Published March 5, 2008 at 6:59 a.m.

Artistic dynasties are uncommon, so when an especially talented family tree bears fruit, it’s well worth celebrating. The “Azarian Family Art Show,” on view through April 22 at the T.W. Wood Gallery in Montpelier, pays homage to one of Vermont’s most creative clans by gathering artworks by nine Azarian and Azarian-connected painters and printmakers. More than 100 pieces appear. The Azarians are humanistic artists, and even their works with a political edge feel positive rather than preachy.

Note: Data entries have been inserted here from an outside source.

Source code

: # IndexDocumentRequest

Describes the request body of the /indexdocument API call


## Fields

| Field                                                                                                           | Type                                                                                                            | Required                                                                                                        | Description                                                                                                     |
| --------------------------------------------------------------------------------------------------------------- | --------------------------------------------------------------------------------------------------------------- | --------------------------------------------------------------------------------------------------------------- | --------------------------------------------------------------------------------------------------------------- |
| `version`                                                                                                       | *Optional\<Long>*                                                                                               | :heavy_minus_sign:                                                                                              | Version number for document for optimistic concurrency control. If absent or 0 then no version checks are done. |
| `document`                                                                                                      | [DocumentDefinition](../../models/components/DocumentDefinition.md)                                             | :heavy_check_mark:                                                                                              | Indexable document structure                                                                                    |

The family’s talented forebears produced the exhibition’s two oldest pieces. A 20-by-32-inch oil from 1896, by current matriarch Mary Azarian’s maternal grandmother, Martha Wagner Hatch, is a more than competent maritime scene entitled “Ships in a Storm.” Three caravelles are tossed by high seas in a rugged composition that displays real technical skill. The other piece is a primitive yet poignant, post-World War I drawing called “Fleeing the Genocide” by Karekin Azarian, immigrant father of patriarch Tomas “Tom Banjo” Azarian. It’s a simplified recollection of lost ancestral land, showing villagers fleeing into the hills in front of a group of armed troops.

Tom Azarian’s cartoonish drawings include a satire of the pretenses of gallery openings called “Art Show,” and a poster for a “cheap art” sale and exhibition in Burlington. The “cheap art” concept is well known to fans of Bread and Puppet Theater: Indeed, there’s practically a symbiotic relationship between the aesthetics of Bread and Puppet and those of the Azarians. The Cabot-based family has worked intimately with the world-renowned Glover troupe for decades.

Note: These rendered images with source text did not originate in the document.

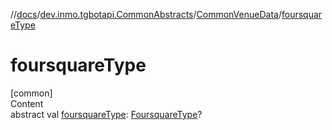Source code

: //[docs](../../../index.md)/[dev.inmo.tgbotapi.CommonAbstracts](../index.md)/[CommonVenueData](index.md)/[foursquareType](foursquare-type.md)



# foursquareType  
[common]  
Content  
abstract val [foursquareType](foursquare-type.md): [FoursquareType](../../dev.inmo.tgbotapi.types/index.md#%5Bdev.inmo.tgbotapi.types%2FFoursquareType%2F%2F%2FPointingToDeclaration%2F%5D%2FClasslikes%2F625018081)?  



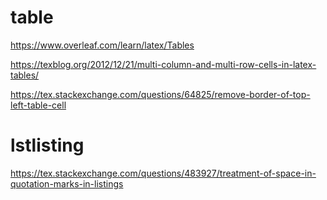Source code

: # table

https://www.overleaf.com/learn/latex/Tables

https://texblog.org/2012/12/21/multi-column-and-multi-row-cells-in-latex-tables/

https://tex.stackexchange.com/questions/64825/remove-border-of-top-left-table-cell

# lstlisting

https://tex.stackexchange.com/questions/483927/treatment-of-space-in-quotation-marks-in-listings
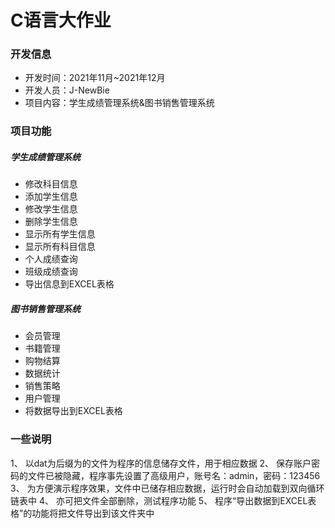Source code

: # C语言大作业

### 开发信息

+ 开发时间：2021年11月~2021年12月
+ 开发人员：J-NewBie
+ 项目内容：学生成绩管理系统&图书销售管理系统

### 项目功能

##### 学生成绩管理系统

+ 修改科目信息
+ 添加学生信息
+ 修改学生信息
+ 删除学生信息
+ 显示所有学生信息
+ 显示所有科目信息
+ 个人成绩查询
+ 班级成绩查询
+ 导出信息到EXCEL表格

##### 图书销售管理系统

+ 会员管理
+ 书籍管理
+ 购物结算
+ 数据统计
+ 销售策略
+ 用户管理
+ 将数据导出到EXCEL表格

### 一些说明

1、 以dat为后缀为的文件为程序的信息储存文件，用于相应数据
2、 保存账户密码的文件已被隐藏，程序事先设置了高级用户，账号名：admin，密码：123456
3、 为方便演示程序效果，文件中已储存相应数据，运行时会自动加载到双向循环链表中
4、 亦可把文件全部删除，测试程序功能
5、 程序“导出数据到EXCEL表格”的功能将把文件导出到该文件夹中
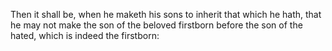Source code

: Then it shall be, when he maketh his sons to inherit that which he hath, that he may not make the son of the beloved firstborn before the son of the hated, which is indeed the firstborn:
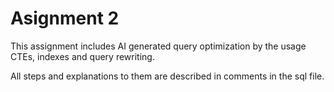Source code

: # Asignment 2 

This assignment includes AI generated query optimization by the usage CTEs, indexes and query rewriting.

All steps and explanations to them are described in comments in the sql file.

The Azarians perhaps most familiar to Vermonters are Caldecott Medal winner Mary Azarian and her eldest son Ethan. “Mary at Sixty” is a woodcut self-portrait of the esteemed artist and illustrator, showing Mary smiling beatifically as she looks through a thicket of strong yet denuded winter branches. Ethan has established himself as a prolific full-time painter; though he now resides in Austin, Texas, he makes regular visits to the Green Mountain State. His quirky acrylic style includes colorful, floating objects such as those seen in a series of five vertical, unstretched 25-by-48-inch paintings at the Wood show. They include “The Banana” — a painting that is just that — and his stretched and framed “Y2K” fantasy of bungalows and sidewalks interconnected in a web-like structure.

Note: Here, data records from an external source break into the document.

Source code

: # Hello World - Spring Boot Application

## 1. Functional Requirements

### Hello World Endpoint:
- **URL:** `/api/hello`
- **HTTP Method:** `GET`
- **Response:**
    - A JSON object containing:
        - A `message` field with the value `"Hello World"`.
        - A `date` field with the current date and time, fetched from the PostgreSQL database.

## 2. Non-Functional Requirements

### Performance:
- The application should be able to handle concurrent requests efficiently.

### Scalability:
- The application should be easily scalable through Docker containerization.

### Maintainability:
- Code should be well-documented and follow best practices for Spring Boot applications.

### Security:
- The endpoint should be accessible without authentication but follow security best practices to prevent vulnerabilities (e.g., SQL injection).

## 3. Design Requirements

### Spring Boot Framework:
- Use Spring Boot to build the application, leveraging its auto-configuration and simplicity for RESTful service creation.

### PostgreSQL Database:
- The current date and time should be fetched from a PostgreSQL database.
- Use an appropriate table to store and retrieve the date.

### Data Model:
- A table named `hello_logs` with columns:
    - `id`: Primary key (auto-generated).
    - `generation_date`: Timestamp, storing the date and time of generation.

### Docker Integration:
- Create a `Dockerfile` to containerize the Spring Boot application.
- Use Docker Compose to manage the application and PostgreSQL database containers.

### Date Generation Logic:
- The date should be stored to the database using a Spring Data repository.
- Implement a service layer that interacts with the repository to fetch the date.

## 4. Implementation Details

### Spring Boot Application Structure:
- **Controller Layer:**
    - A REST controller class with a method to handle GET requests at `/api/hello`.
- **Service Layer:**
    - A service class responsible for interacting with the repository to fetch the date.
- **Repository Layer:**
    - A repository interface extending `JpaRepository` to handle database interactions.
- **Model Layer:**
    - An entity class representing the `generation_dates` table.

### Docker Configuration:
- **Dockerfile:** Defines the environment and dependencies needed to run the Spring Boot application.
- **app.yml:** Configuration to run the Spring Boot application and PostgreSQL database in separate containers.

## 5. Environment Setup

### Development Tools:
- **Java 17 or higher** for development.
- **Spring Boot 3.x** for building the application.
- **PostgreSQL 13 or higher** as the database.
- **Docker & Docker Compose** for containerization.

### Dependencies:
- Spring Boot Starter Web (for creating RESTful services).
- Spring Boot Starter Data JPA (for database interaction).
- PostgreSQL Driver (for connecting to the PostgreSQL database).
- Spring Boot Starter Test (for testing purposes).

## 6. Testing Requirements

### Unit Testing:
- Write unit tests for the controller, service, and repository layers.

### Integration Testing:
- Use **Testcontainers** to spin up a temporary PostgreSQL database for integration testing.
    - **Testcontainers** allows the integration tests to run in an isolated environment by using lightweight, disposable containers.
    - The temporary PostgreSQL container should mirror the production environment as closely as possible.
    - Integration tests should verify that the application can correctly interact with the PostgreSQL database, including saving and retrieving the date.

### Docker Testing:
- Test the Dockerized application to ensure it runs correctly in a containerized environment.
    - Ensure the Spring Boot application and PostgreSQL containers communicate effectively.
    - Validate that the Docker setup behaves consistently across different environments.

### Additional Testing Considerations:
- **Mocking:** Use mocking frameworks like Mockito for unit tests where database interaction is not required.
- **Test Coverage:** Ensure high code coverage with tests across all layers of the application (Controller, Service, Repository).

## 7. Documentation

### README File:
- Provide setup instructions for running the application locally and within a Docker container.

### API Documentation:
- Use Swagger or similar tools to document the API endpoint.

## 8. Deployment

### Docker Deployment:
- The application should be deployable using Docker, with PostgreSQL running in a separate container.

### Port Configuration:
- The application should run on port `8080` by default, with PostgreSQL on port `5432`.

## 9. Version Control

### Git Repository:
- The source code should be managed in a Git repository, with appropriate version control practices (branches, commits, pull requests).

Ethan’s partner, Melissa Knight, contributes nine monochromatic batik collages to the exhibition. His younger brothers Jesse and Timothy are painters who cover topical subjects in some of their works. Several of Jesse’s paintings are large vertical landscapes with curious trompe l’oeil cigarette butts appearing in the center of the images, as if a smoker from heaven were nonchalantly polluting the idyllic scenes. Among Timothy’s works is a series of small acrylics showing SUVs and Hummers in natural environments, as they’re depicted in ads, but now with ironic captions. One of these is a brilliant quote from Dubya: “Iraqis are sick of foreign people coming in their country and trying to destabilize their country.”

One of the most delightful collections in the show comprises the relief carvings and woodblock prints of Timothy’s wife, Wilaiwan Phonjan-Azarian. She’s clearly on her way to becoming as skilled a woodblock printer as her mother-in-law. Phonjan-Azarian creates intricate scenes primarily focused on traditional Southeast Asian culture, wildlife and architecture. Her designs are beautifully composed, with particular attention paid to the expressive possibilities of negative space. They are also carved with obvious skill.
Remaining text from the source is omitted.